Problem to work on: With pictures left out, retype the lines from the start of the records through the one that contains "tưởng, lý luận\\".

Dataset items:
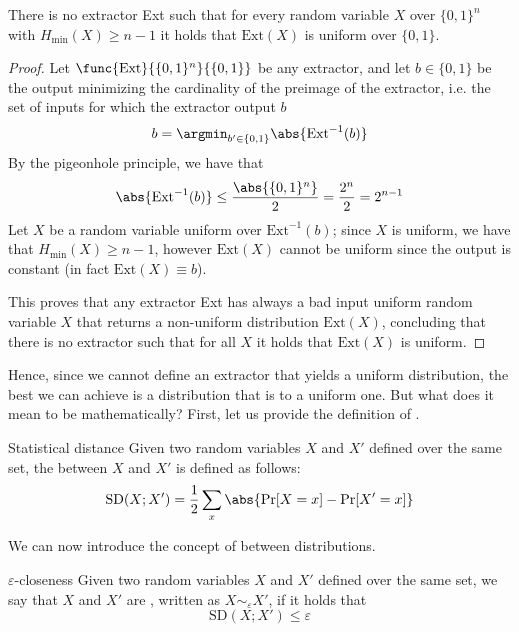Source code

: \documentclass[a4paper, 12pt]{report}
\begin{document}
\begin{framedprop}{}
	There is no extractor Ext such that for every random variable $X$ over $\{0, 1\}^n$ with $H_\mathrm{min}(X) \ge n - 1$ it holds that $\mbox{Ext}(X)$ is uniform over $\{0, 1\}$.
\end{framedprop}

\begin{proof}
	Let $\func{\mbox{Ext}}{\{0, 1\}^n}{\{0, 1\}}$ be any extractor, and let $b \in \{0, 1\}$ be the output minimizing the cardinality of the preimage of the extractor, i.e. the set of inputs for which the extractor output $b$ $$b = \argmin_{b' \in \{0, 1\}}{\abs{\mbox{Ext}^{-1}(b)}}$$ By the pigeonhole principle, we have that $$\abs{\mbox{Ext}^{-1}(b)} \le \dfrac{\abs{\{0, 1\}^n}}{2} = \dfrac{2^n}{2} = 2^{n - 1}$$ Let $X$ be a random variable uniform over $\mbox{Ext}^{-1}(b)$; since $X$ is uniform, we have that $H_\mathrm{min}(X) \ge n- 1$, however $\mbox{Ext}(X)$ cannot be uniform since the output is constant (in fact $\mbox{Ext}(X) \equiv b$).

	This proves that any extractor Ext has always a bad input uniform random variable $X$ that returns a non-uniform distribution $\mbox{Ext}(X)$, concluding that there is no extractor such that for all $X$ it holds that $\mbox{Ext}(X)$ is uniform.
\end{proof}

Hence, since we cannot define an extractor that yields a uniform distribution, the best we can achieve is a distribution that is  to a uniform one. But what does it mean to be  mathematically? First, let us provide the definition of .

\begin{frameddefn}{Statistical distance}
	Given two random variables $X$ and $X'$ defined over the same set, the  between $X$ and $X'$ is defined as follows: $$\mbox{SD}(X; X') = \dfrac{1}{2} \sum_x{\abs{\Pr[X = x] - \Pr[X' = x]}}$$
\end{frameddefn}

We can now introduce the concept of  between distributions.

\begin{frameddefn}{$\varepsilon$-closeness}
	Given two random variables $X$ and $X'$ defined over the same set, we say that $X$ and $X'$ are , written as $X \sim_\varepsilon X'$, if it holds that $$\mbox{SD}(X; X') \le \varepsilon$$
\end{frameddefn}
\end{document}
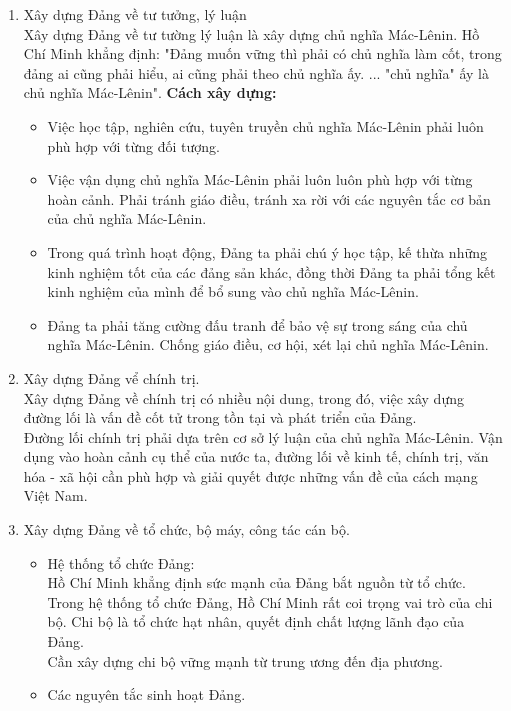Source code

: \documentclass{article}
\begin{document}
	\begin{enumerate}
		\item Xây dựng Đảng về tư tưởng, lý luận\\
		Xây dựng Đảng về tư tường lý luận là xây dựng chủ nghĩa Mác-Lênin. Hồ Chí Minh khẳng định: "Đảng muốn vững thì phải có chủ nghĩa làm cốt, trong đảng ai cũng phải hiểu, ai cũng phải theo chủ nghĩa ấy. ... "chủ nghĩa" ấy là chủ nghĩa Mác-Lênin".
		\textbf{Cách xây dựng:}
		\begin{itemize}
			\item Việc học tập, nghiên cứu, tuyên truyền chủ nghĩa Mác-Lênin phải luôn phù hợp với từng đối tượng.
			\item Việc vận dụng chủ nghĩa Mác-Lênin phải luôn luôn phù hợp với từng hoàn cảnh. Phải tránh giáo điều, tránh xa rời với các nguyên tắc cơ bản của chủ nghĩa Mác-Lênin.
			\item Trong quá trình hoạt động, Đảng ta phải chú ý học tập, kế thừa những kinh nghiệm tốt của các đảng sản khác, đồng thời Đảng ta phải tổng kết kinh nghiệm của mình để bổ sung vào chủ nghĩa Mác-Lênin.
			\item Đảng ta phải tăng cường đấu tranh để bảo vệ sự trong sáng của chủ nghĩa Mác-Lênin. Chống giáo điều, cơ hội, xét lại chủ nghĩa Mác-Lênin.
		\end{itemize}
		\item Xây dựng Đảng vể chính trị.\\
		Xây dựng Đảng về chính trị có nhiều nội dung, trong đó, việc xây dựng đường lối là vấn đề cốt tử trong tồn tại và phát triển của Đảng.\\
		Đường lối chính trị phải dựa trên cơ sở lý luận của chủ nghĩa Mác-Lênin. Vận dụng vào hoàn cảnh cụ thể của nước ta, đường lối về kinh tế, chính trị, văn hóa - xã hội cần phù hợp và giải quyết được những vấn đề của cách mạng Việt Nam.
		\item Xây dựng Đảng về tổ chức, bộ máy, công tác cán bộ.
		\begin{itemize}
			\item Hệ thống tổ chức Đảng:\\
			Hồ Chí Minh khẳng định sức mạnh của Đảng bắt nguồn từ tổ chức.\\
			Trong hệ thống tổ chức Đảng, Hồ Chí Minh rất coi trọng vai trò của chi bộ. Chi bộ là tổ chức hạt nhân, quyết định chất lượng lãnh đạo của Đảng.\\
			Cần xây dựng chi bộ vững mạnh từ trung ương đến địa phương.
			\item Các nguyên tắc sinh hoạt Đảng.\\

\end{itemize}
\end{enumerate}
\end{document}
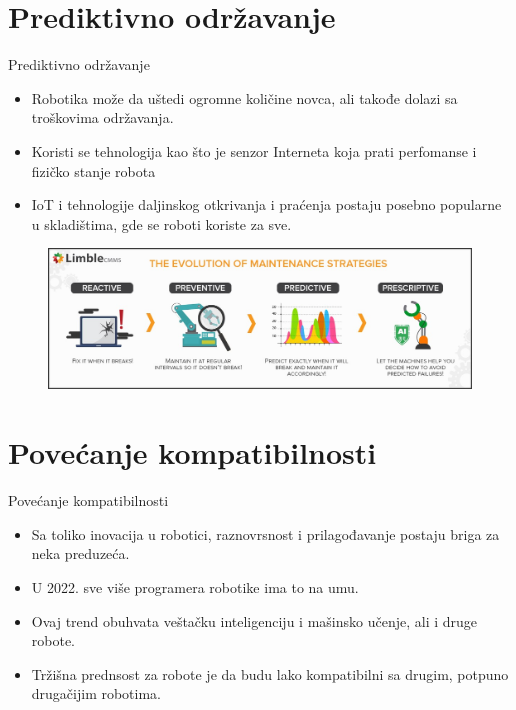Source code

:\documentclass{beamer}
\begin{document}
\section{Prediktivno održavanje}
\begin{frame}{Prediktivno održavanje}
    \begin{itemize}
        \item Robotika može da uštedi ogromne količine novca, ali takođe dolazi sa troškovima održavanja.    
        \item Koristi se tehnologija kao što je senzor Interneta koja prati perfomanse i fizičko stanje robota
        \item IoT i tehnologije daljinskog otkrivanja i praćenja postaju posebno popularne u skladištima, gde se roboti koriste za sve.
    \end{itemize}
    \begin{figure}
        \centering
        \includegraphics[scale=0.20]{dijagram.jpeg}
    \end{figure}
\end{frame}

\section{Povećanje kompatibilnosti}
\begin{frame}{Povećanje kompatibilnosti}
    \begin{itemize}
        \item Sa toliko inovacija u robotici, raznovrsnost i prilagođavanje postaju briga za neka preduzeća.    
        \item U 2022. sve više programera robotike ima to na umu.
        \item Ovaj trend obuhvata veštačku inteligenciju i mašinsko učenje, ali i druge robote.
        \item Tržišna prednsost za robote je da budu lako kompatibilni sa drugim,   potpuno drugačijim robotima.
    \end{itemize}
    
\end{frame}
\end{document}

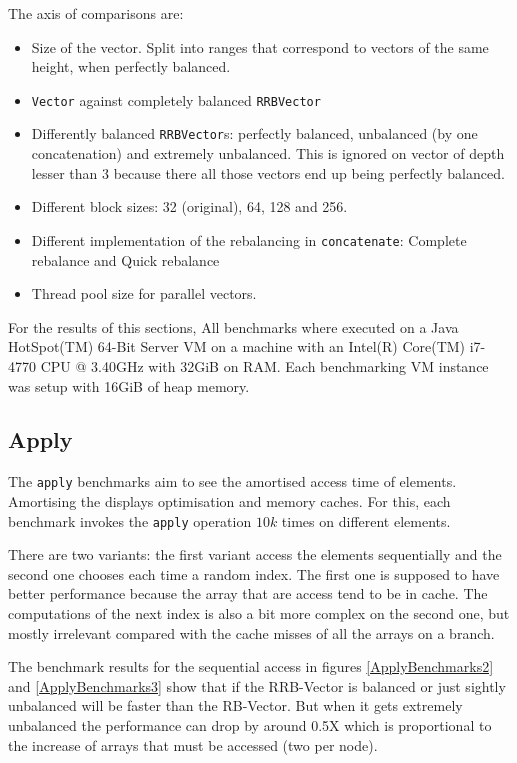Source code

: The axis of comparisons are: 
\begin{itemize}
	\item Size of the vector. Split into ranges that correspond to vectors of the same height, when perfectly balanced.
	\item \texttt{Vector} against completely balanced \texttt{RRBVector}
	\item Differently balanced \texttt{RRBVector}s: perfectly balanced, unbalanced (by one concatenation) and extremely unbalanced. This is ignored on vector of depth lesser than 3 because there all those vectors end up being perfectly balanced.
	\item Different block sizes: 32 (original), 64, 128 and 256.
	\item Different implementation of the rebalancing in \texttt{concatenate}: Complete rebalance and Quick rebalance
	\item Thread pool size for parallel vectors.
\end{itemize}

For the results of this sections, All benchmarks where executed on a Java HotSpot(TM) 64-Bit Server VM on a machine with an Intel(R) Core(TM) i7-4770 CPU @ 3.40GHz with 32GiB on RAM. Each benchmarking VM instance was setup with 16GiB of heap memory. 

\subsection{Apply}
The \texttt{apply} benchmarks aim to see the amortised access time of elements. Amortising the displays optimisation and memory caches. For this, each benchmark invokes the \texttt{apply} operation $10k$ times on different elements. 

There are two variants: the first variant access the elements sequentially and the second one chooses each time a random index. The first one is supposed to have better performance because the array that are access tend to be in cache. The computations of the next index is also a bit more complex on the second one, but mostly irrelevant compared with the cache misses of all the arrays on a branch.

The benchmark results for the sequential access in figures \ref{ApplyBenchmarks2} and \ref{ApplyBenchmarks3} show that if the RRB-Vector is balanced or just sightly unbalanced will be faster than the RB-Vector. But when it gets extremely unbalanced the performance can drop by around 0.5X which is proportional to the increase of arrays that must be accessed (two per node).

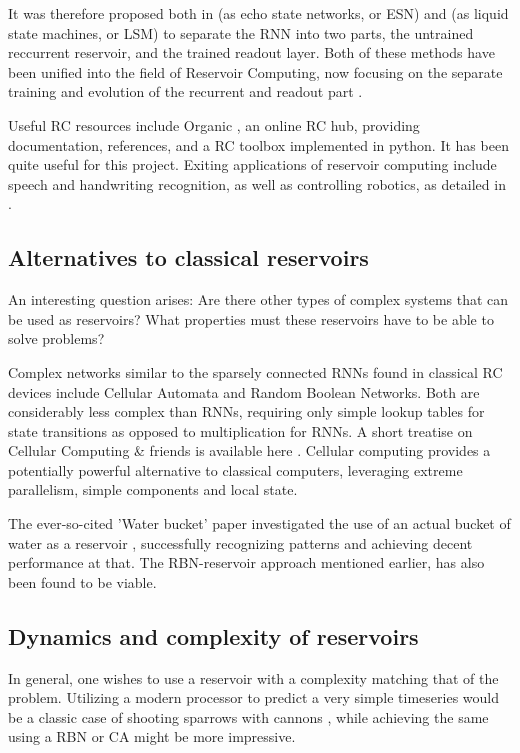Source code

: It was therefore proposed both in \cite{jaeger2002adaptive} (as echo state networks, or ESN)
and \cite{natschlager2002liquid} (as liquid state machines, or LSM) to separate the RNN into two parts,
the untrained reccurrent reservoir, and the trained readout layer.
Both of these methods have been unified into the field of Reservoir Computing,
now focusing on the separate training and evolution of the recurrent and readout part \cite{lukovsevivcius2012reservoir}.

Useful RC resources include Organic \cite{organic}, an online RC hub,
providing documentation, references, and a RC toolbox implemented in python.
It has been quite useful for this project.
Exiting applications of reservoir computing include speech and handwriting recognition,
as well as controlling robotics, as detailed in \cite{lukovsevivcius2012reservoir}.

\subsection{Alternatives to classical reservoirs}

An interesting question arises:
Are there other types of complex systems that can be used as reservoirs?
What properties must these reservoirs have to be able to solve problems?

Complex networks similar to the sparsely connected RNNs found in classical RC devices include Cellular Automata and Random Boolean Networks.
Both are considerably less complex than RNNs, requiring only simple lookup tables for state transitions as opposed to multiplication for RNNs.
A short treatise on Cellular Computing \& friends is available here \cite{sipper1999emergence}.
Cellular computing provides a potentially powerful alternative to classical computers,
leveraging extreme parallelism, simple components and local state.

The ever-so-cited 'Water bucket' paper investigated the use of an actual bucket of water as a reservoir \cite{fernando2003pattern},
successfully recognizing patterns and achieving decent performance at that.
The RBN-reservoir \cite{rbn-reservoir} approach mentioned earlier, has also been found to be viable.

\subsection{Dynamics and complexity of reservoirs}

In general, one wishes to use a reservoir with a complexity matching that of the problem.
Utilizing a modern processor to predict a very simple timeseries would be a classic case of shooting sparrows with cannons \cite{wiki:sparrow},
while achieving the same using a RBN or CA might be more impressive.

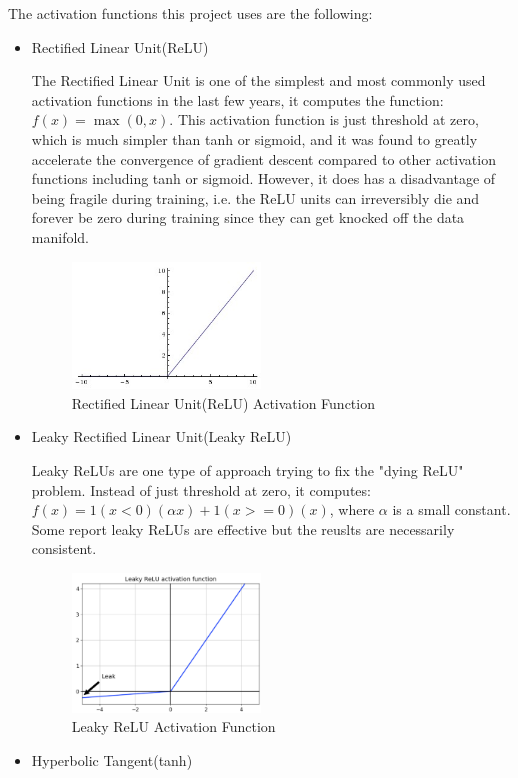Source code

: The activation functions this project uses are the following:
\begin{itemize}
    \item Rectified Linear Unit(ReLU)
    
    The Rectified Linear Unit is one of the simplest and most commonly used activation functions 
    in the last few years, it computes the function: $f(x)=\max(0,x)$. 
    This activation function is just threshold at zero, which is much simpler than tanh or sigmoid, 
    and it was found to greatly accelerate the convergence of gradient descent compared to other 
    activation functions including tanh or sigmoid. However, it does has a disadvantage of being fragile
    during training, i.e. the ReLU units can irreversibly die and forever be zero during training since 
    they can get knocked off the data manifold. 
    \begin{figure}[H]
        \begin{center}
        \includegraphics[width=5cm]{figures/relu}
        \end{center}
        \caption{Rectified Linear Unit(ReLU) Activation Function}
        \label{fig:ReLU}
    \end{figure}
    \item Leaky Rectified Linear Unit(Leaky ReLU)
    
    Leaky ReLUs are one type of approach trying to fix the "dying ReLU" problem. Instead of just threshold 
    at zero, it computes: $f(x)=1(x<0)(\alpha x)+1(x>=0)(x)$, where $\alpha$ is a small constant. Some report 
    leaky ReLUs are effective but the reuslts are necessarily consistent.
    \begin{figure}[H]
        \begin{center}
        \includegraphics[width=5cm]{figures/leakyrelu}
        \end{center}
        \caption{Leaky ReLU Activation Function}
        \label{fig:Leaky ReLU}
    \end{figure}
    \item Hyperbolic Tangent(tanh)
    

\end{itemize}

Exercise answer:
Source code

: \documentclass[a4paper, 12pt]{report}
\begin{document}
\begin{framedprop}{}
	There is no extractor Ext such that for every random variable $X$ over $\{0, 1\}^n$ with $H_\mathrm{min}(X) \ge n - 1$ it holds that $\mbox{Ext}(X)$ is uniform over $\{0, 1\}$.
\end{framedprop}

\begin{proof}
	Let $\func{\mbox{Ext}}{\{0, 1\}^n}{\{0, 1\}}$ be any extractor, and let $b \in \{0, 1\}$ be the output minimizing the cardinality of the preimage of the extractor, i.e. the set of inputs for which the extractor output $b$ $$b = \argmin_{b' \in \{0, 1\}}{\abs{\mbox{Ext}^{-1}(b)}}$$ By the pigeonhole principle, we have that $$\abs{\mbox{Ext}^{-1}(b)} \le \dfrac{\abs{\{0, 1\}^n}}{2} = \dfrac{2^n}{2} = 2^{n - 1}$$ Let $X$ be a random variable uniform over $\mbox{Ext}^{-1}(b)$; since $X$ is uniform, we have that $H_\mathrm{min}(X) \ge n- 1$, however $\mbox{Ext}(X)$ cannot be uniform since the output is constant (in fact $\mbox{Ext}(X) \equiv b$).

	This proves that any extractor Ext has always a bad input uniform random variable $X$ that returns a non-uniform distribution $\mbox{Ext}(X)$, concluding that there is no extractor such that for all $X$ it holds that $\mbox{Ext}(X)$ is uniform.
\end{proof}

Hence, since we cannot define an extractor that yields a uniform distribution, the best we can achieve is a distribution that is  to a uniform one. But what does it mean to be  mathematically? First, let us provide the definition of .

\begin{frameddefn}{Statistical distance}
	Given two random variables $X$ and $X'$ defined over the same set, the  between $X$ and $X'$ is defined as follows: $$\mbox{SD}(X; X') = \dfrac{1}{2} \sum_x{\abs{\Pr[X = x] - \Pr[X' = x]}}$$
\end{frameddefn}

We can now introduce the concept of  between distributions.

\begin{frameddefn}{$\varepsilon$-closeness}
	Given two random variables $X$ and $X'$ defined over the same set, we say that $X$ and $X'$ are , written as $X \sim_\varepsilon X'$, if it holds that $$\mbox{SD}(X; X') \le \varepsilon$$
\end{frameddefn}
\end{document}
Source code

: \documentclass{article}
\begin{document}
	\begin{enumerate}
		\item Xây dựng Đảng về tư tưởng, lý luận\\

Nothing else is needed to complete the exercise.